**Work instructions**: Each line from the one containing "Fibonacci sequence is not a polynomial." through the last line of the records below is to be set down exactly; the rest stays out.

**Records provided**:
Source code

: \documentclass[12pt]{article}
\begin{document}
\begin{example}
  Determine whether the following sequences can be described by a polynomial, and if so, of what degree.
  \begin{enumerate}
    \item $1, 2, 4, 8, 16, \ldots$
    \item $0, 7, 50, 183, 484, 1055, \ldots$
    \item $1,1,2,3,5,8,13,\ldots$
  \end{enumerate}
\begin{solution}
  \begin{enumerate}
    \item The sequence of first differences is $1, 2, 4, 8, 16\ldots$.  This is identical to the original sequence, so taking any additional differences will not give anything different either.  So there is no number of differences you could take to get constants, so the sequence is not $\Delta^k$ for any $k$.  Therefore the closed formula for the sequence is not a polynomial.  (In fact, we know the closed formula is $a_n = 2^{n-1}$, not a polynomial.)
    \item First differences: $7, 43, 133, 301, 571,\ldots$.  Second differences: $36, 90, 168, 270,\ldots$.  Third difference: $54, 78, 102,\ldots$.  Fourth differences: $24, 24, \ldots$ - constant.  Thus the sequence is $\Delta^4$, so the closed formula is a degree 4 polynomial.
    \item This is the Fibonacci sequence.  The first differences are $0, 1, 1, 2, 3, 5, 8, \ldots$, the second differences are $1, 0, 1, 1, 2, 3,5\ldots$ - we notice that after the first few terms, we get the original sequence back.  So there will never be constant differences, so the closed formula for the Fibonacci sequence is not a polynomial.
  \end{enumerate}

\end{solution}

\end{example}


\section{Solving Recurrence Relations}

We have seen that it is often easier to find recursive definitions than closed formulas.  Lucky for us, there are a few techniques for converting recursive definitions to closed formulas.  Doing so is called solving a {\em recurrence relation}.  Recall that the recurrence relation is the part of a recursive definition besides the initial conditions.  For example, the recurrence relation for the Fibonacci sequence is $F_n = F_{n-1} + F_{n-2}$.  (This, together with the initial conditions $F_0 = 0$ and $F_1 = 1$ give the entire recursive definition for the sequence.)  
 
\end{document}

**Response to this exercise**:
    \item This is the Fibonacci sequence.  The first differences are $0, 1, 1, 2, 3, 5, 8, \ldots$, the second differences are $1, 0, 1, 1, 2, 3,5\ldots$ - we notice that after the first few terms, we get the original sequence back.  So there will never be constant differences, so the closed formula for the Fibonacci sequence is not a polynomial.
  \end{enumerate}

\end{solution}

\end{example}


\section{Solving Recurrence Relations}

We have seen that it is often easier to find recursive definitions than closed formulas.  Lucky for us, there are a few techniques for converting recursive definitions to closed formulas.  Doing so is called solving a {\em recurrence relation}.  Recall that the recurrence relation is the part of a recursive definition besides the initial conditions.  For example, the recurrence relation for the Fibonacci sequence is $F_n = F_{n-1} + F_{n-2}$.  (This, together with the initial conditions $F_0 = 0$ and $F_1 = 1$ give the entire recursive definition for the sequence.)  
 
\end{document}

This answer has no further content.